USD/CAD trades at the bottom of a multi-week range after breaking back above 1.3500 on Thursday. The pair is stabilizing after its steep sell-off following the Federal Reserve’s (Fed) March policy meeting, at which officials struck a more-dovish tone than had been expected, leading to a weaker US Dollar (USD).
According to its own projections, the Fed continues to expect to make three 0.25% interest rate cuts (of 0.25% each) in 2024, in response to cooling inflation.
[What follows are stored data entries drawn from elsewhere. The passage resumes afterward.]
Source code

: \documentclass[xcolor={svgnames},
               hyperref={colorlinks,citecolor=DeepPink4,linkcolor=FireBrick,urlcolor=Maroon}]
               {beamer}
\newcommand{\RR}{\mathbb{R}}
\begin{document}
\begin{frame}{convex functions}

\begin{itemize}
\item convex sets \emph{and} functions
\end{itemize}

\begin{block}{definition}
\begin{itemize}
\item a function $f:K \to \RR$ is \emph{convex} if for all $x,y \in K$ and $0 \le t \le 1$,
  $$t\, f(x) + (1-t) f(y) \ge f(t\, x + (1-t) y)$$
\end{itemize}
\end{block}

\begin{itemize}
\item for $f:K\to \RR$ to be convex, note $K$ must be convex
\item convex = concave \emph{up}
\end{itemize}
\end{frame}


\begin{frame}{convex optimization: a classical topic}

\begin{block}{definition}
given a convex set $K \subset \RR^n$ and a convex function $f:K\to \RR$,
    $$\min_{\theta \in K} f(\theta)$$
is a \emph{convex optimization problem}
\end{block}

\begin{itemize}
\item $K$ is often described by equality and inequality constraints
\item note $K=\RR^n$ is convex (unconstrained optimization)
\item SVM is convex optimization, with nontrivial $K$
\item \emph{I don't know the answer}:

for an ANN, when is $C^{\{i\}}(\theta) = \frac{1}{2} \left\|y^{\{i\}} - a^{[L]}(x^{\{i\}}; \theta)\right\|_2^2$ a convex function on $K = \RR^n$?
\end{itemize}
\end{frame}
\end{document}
Some analysts had expected a reduction in the Fed’s forecasts to only two rate cuts due to warmer-than-expected inflation readings at the start of the year.
Lower interest rates are negative for a currency as they attract less inflows of foreign capital so the Fed’s persistence in expecting three rather than two cuts in 2024 led USD to sell-off, and USD/CAD to weaken.
The Fed’s stance contrasts with that of the Bank of Canada (BoC) which has been reluctant to reveal whether or how many rate cuts it expects to make in 2024. That said, the BoC suggests rate cuts may be on the cards, according to the last BoC meeting minutes, the Summary of Governing Council Deliberations (SGCD).
“Members agreed that if the economy evolves in line with the Bank’s projection, the conditions for rate cuts should materialize over the course of this year. However, there was some diversity of views among Governing Council members about when there would likely be enough evidence that these conditions were in place,” says the BoC.
One of the conditions BoC members agreed on was that they would want to see sustained easing in underlying inflation before cutting interest rates. One measure of underlying inflation is core inflation.
Since the March meeting, core inflation data has been released, showing an unexpected cooling in February. Canadian Core CPI fell to 2.1% in February compared to 2.4% in January. Whilst on a monthly basis, Core CPI increased 0.1%, the same as in January, according to Statistics Canada.
The data, “could lead to incrementally more dovish language from the BoC at its upcoming April 10 meeting,” said David Doyle, head of economics at Macquarie. However, Macquarie’s economists, “still see hopes for an imminent rate cut as premature.”
With cooling inflation in Canada contrasting with warming inflation in the US the expectation would be for USD/CAD to probably rise.
From a technical perspective, USD/CAD is making slow but steady progress higher within an ascending channel.
US Dollar versus Canadian Dollar: 4-hour chart
The pair appears to be rotating at the bottom of the range and in the process of swinging higher, though it is still too early to say whether it will rise all the way to the top of the channel again.
If it can push above the cluster of major Simple Moving Averages in the lower 1.3500s there is a good chance it will have the momentum to continue higher to the top of the range at roughly 1.3620. A break above 1.3550 would provide a degree of bullish confirmation.
Alternatively a decisive bear break below the lower borderline of the channel at roughly 1.3440 would signal more downside, first to 1.3420, and then 1.3370.